5 Assessing data
This chapter is taken integrally from Chapter 2 of the Snappy Data Management textbook by Colin Conrad.
5.1 Cleaning: data is messy
Data may be transforming everything about our lives, though it is amazing how little the public knows about it. In 2012, analysts estimated that 90% of the world’s data had come into existence in the previous two years (Ridsdale et al., n.d.), and by 2019 the World Economic Forum estimated that there were 44 zettabytes of data in existence, which is around 40 times more bytes than there are stars in the observable universe (Saha 2019). It’s almost as if the amount of data being generated is expanding faster than the universe.
But why is this the case? Why is there so much data being generated, and so quickly? In the previous chapter, we discussed how a prior explosion of software has fundamentally changed our society. With the advent of the software revolution, and especially mobile computing, there are now hundreds of thousands of sensors, processes, and devices generating data every second (Scoble, Israel, and Benioff 2014). Software has consumed our lives, and as a result, is generating unfathomable amounts of data.

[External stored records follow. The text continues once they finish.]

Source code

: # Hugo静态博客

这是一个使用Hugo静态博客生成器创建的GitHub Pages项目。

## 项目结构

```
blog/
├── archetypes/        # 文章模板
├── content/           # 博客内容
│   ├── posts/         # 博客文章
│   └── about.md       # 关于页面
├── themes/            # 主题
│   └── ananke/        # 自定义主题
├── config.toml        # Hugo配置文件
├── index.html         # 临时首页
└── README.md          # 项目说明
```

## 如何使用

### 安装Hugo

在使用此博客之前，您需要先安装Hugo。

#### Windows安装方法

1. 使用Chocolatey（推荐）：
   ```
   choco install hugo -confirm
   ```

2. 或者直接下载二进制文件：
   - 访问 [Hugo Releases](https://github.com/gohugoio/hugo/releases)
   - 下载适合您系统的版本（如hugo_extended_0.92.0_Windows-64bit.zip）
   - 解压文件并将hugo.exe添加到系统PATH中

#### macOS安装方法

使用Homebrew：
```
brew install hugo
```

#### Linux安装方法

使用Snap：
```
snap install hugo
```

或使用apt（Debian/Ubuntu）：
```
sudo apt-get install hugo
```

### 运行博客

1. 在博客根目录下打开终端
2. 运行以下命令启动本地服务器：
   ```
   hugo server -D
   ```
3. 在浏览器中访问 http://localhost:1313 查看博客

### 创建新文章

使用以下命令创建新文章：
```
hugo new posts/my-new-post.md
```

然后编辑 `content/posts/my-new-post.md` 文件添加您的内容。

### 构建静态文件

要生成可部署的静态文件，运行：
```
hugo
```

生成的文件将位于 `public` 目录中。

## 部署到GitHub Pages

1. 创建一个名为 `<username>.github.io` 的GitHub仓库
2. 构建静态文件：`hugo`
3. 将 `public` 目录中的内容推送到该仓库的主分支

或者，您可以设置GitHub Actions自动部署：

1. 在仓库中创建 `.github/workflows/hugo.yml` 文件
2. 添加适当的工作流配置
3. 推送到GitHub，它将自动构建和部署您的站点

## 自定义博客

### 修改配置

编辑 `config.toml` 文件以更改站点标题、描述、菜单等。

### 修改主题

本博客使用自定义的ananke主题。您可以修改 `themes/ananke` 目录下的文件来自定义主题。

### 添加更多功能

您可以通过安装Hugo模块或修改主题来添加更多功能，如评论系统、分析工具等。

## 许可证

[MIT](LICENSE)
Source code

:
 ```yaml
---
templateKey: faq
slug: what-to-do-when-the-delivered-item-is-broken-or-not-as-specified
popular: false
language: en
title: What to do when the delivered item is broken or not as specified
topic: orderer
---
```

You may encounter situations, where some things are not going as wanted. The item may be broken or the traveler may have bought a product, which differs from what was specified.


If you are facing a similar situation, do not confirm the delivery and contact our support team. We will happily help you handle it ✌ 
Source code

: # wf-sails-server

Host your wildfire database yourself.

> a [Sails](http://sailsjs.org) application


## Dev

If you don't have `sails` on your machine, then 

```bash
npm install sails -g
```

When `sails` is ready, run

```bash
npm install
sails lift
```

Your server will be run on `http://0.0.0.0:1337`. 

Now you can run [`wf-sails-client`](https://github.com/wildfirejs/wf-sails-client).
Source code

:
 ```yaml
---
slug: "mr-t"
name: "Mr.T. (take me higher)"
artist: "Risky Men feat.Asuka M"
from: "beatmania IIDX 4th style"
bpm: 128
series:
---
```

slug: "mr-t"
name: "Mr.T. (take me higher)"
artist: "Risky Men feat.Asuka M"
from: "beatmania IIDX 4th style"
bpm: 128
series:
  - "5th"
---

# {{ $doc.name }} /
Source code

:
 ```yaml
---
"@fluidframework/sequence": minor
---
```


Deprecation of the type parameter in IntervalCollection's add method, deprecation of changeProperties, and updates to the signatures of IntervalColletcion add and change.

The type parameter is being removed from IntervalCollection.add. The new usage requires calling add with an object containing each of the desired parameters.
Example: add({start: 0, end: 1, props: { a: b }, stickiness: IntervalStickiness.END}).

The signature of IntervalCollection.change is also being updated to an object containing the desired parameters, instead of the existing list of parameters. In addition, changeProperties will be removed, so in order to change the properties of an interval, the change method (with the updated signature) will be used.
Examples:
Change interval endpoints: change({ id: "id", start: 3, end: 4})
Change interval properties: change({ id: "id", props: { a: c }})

From a manager’s perspective, the data that is usually most interesting to us are those data generated by our information systems. Whether these systems are e-commerce platforms like Shopify, customer-relationship management (CRM) tools like Salesforce, or enterprise resource planning (ERP) systems like SAP; data is being generated through our interactions with these systems. In the context of the 2020s, this data is not only being generated but is largely generated on the internet using cloud software. Gartner predicts that in 2023, the market for end users of cloud software will be just over $600 billion, representing almost 50% of all information technology spending (“Gartner Forecasts Worldwide Public Cloud End-User Spending to Reach Nearly $600 Billion in 2023,” n.d.).
One advantage of modern cloud computing is that it makes data highly accessible to managers who wish to use it. Supported by modern data exchange protocols, most enterprise applications seamlessly integrate with business intelligence software, including Excel, Power BI, and Tableau. Business intelligence is also usually supported through an intermediary analytics layer that is either maintained by an organization or is part of an enterprise software suite. Figure 2.1 illustrates this concept.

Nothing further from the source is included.